Could you restate word for word every line of the records below, from the first one to the one holding "- [Miniconda](https://docs.conda.io/en/latest/miniconda.html)"?
(Beginning of Extracted data)
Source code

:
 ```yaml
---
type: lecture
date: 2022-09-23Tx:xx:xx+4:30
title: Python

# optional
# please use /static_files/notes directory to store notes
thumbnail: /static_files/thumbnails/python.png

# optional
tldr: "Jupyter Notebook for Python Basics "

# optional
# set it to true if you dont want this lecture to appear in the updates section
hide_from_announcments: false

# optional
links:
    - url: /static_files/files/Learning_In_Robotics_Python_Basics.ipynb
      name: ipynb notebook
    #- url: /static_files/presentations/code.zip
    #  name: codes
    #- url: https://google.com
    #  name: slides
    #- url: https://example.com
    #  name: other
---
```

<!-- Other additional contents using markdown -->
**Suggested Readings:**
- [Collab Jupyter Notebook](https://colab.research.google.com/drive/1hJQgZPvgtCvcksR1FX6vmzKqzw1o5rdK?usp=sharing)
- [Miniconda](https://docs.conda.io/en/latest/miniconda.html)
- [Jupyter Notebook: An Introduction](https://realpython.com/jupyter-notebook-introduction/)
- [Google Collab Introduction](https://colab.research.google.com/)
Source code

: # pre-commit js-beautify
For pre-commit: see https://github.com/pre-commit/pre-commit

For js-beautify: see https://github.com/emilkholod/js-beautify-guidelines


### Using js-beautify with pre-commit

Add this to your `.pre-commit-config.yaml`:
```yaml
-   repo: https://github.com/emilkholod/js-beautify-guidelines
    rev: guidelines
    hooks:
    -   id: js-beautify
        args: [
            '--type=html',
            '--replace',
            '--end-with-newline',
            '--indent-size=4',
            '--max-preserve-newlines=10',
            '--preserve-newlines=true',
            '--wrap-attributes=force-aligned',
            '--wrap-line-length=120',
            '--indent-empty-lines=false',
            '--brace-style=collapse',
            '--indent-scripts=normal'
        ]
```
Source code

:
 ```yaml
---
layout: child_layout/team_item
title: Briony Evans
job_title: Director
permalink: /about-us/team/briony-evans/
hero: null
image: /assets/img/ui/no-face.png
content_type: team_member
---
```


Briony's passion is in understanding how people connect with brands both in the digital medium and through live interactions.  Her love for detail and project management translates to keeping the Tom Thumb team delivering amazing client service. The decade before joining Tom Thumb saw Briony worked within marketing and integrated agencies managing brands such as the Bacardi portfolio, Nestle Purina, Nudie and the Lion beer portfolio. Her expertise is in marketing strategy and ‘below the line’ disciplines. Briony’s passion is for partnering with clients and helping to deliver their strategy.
(End of Extracted data)
→ Solved exercise:
Source code

:
 ```yaml
---
type: lecture
date: 2022-09-23Tx:xx:xx+4:30
title: Python

# optional
# please use /static_files/notes directory to store notes
thumbnail: /static_files/thumbnails/python.png

# optional
tldr: "Jupyter Notebook for Python Basics "

# optional
# set it to true if you dont want this lecture to appear in the updates section
hide_from_announcments: false

# optional
links:
    - url: /static_files/files/Learning_In_Robotics_Python_Basics.ipynb
      name: ipynb notebook
    #- url: /static_files/presentations/code.zip
    #  name: codes
    #- url: https://google.com
    #  name: slides
    #- url: https://example.com
    #  name: other
---
```

<!-- Other additional contents using markdown -->
**Suggested Readings:**
- [Collab Jupyter Notebook](https://colab.research.google.com/drive/1hJQgZPvgtCvcksR1FX6vmzKqzw1o5rdK?usp=sharing)
- [Miniconda](https://docs.conda.io/en/latest/miniconda.html)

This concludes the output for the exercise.